**Task directions**
Filter the data for "الألتيبلانو" and copy matching lines.
BEGIN Data for this task
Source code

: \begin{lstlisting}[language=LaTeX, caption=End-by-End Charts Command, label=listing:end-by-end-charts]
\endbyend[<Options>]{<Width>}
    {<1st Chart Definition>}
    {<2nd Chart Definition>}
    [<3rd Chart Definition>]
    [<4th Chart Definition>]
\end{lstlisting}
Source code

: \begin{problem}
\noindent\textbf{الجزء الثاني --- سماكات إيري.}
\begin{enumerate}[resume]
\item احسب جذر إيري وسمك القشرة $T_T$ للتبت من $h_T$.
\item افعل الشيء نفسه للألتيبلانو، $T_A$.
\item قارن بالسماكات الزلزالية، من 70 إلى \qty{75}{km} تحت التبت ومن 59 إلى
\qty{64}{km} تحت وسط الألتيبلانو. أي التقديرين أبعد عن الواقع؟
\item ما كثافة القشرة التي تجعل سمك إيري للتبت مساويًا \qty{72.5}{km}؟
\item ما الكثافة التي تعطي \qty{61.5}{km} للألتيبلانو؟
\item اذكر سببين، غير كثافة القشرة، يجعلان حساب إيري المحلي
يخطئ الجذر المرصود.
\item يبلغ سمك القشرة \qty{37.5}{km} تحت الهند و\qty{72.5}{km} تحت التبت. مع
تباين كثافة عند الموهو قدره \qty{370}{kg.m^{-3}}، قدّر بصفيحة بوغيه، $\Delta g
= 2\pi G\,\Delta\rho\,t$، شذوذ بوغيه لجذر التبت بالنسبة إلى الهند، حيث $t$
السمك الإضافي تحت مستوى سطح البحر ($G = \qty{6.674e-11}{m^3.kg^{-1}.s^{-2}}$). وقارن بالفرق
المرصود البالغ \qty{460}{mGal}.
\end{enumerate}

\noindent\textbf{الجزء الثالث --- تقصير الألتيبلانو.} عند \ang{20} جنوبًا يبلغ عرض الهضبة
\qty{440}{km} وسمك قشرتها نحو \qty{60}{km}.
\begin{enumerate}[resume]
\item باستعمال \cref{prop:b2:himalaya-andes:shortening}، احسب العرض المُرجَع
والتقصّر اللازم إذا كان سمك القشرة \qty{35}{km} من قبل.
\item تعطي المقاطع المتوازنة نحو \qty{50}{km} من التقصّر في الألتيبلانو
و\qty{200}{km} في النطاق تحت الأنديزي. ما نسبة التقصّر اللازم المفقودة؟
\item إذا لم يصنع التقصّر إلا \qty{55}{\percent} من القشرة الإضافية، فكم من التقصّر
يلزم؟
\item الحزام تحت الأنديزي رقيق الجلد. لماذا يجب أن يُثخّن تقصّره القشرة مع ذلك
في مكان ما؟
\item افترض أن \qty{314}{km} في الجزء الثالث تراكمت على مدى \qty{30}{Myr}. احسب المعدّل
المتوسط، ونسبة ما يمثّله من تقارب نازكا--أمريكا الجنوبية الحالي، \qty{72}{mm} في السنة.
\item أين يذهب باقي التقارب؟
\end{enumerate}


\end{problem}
END Data for this task
**Final answer**
\qty{64}{km} تحت وسط الألتيبلانو. أي التقديرين أبعد عن الواقع؟
\noindent\textbf{الجزء الثالث --- تقصير الألتيبلانو.} عند \ang{20} جنوبًا يبلغ عرض الهضبة
\item تعطي المقاطع المتوازنة نحو \qty{50}{km} من التقصّر في الألتيبلانو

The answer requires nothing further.